** Work request **
Return, from the listing below, every line that includes "only".

══════════

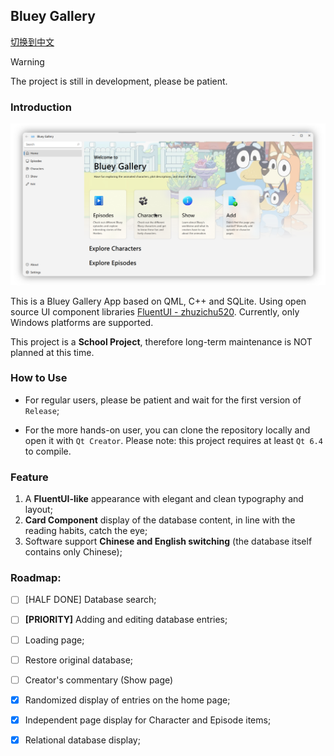 ## Bluey Gallery

[切换到中文](README_Assets/README_zh-CN.md)

> [!warning]
> The project is still in development, please be patient.

### Introduction

![Hero Page](README_Assets/bluey_gallery_en.png)

This is a Bluey Gallery App based on QML, C++ and SQLite. Using open source UI component libraries [FluentUI - zhuzichu520](https://github.com/zhuzichu520/FluentUI). Currently, only Windows platforms are supported.

This project is a **School Project**, therefore long-term maintenance is NOT planned at this time.

### How to Use

- For regular users, please be patient and wait for the first version of `Release`;

- For the more hands-on user, you can clone the repository locally and open it with `Qt Creator`. Please note: this project requires at least `Qt 6.4` to compile.

### Feature

1. A **FluentUI-like** appearance with elegant and clean typography and layout;
2. **Card Component** display of the database content, in line with the reading habits, catch the eye;
3. Software support **Chinese and English switching** (the database itself contains only Chinese);

### Roadmap:

- [ ] [HALF DONE] Database search;
- [ ] **[PRIORITY]** Adding and editing database entries;
- [ ] Loading page;
- [ ] Restore original database;
- [ ] Creator's commentary (Show page)
- [x] Randomized display of entries on the home page;
- [x] Independent page display for Character and Episode items;
- [x] Relational database display;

══════════

** Answer section **
This is a Bluey Gallery App based on QML, C++ and SQLite. Using open source UI component libraries [FluentUI - zhuzichu520](https://github.com/zhuzichu520/FluentUI). Currently, only Windows platforms are supported.
3. Software support **Chinese and English switching** (the database itself contains only Chinese);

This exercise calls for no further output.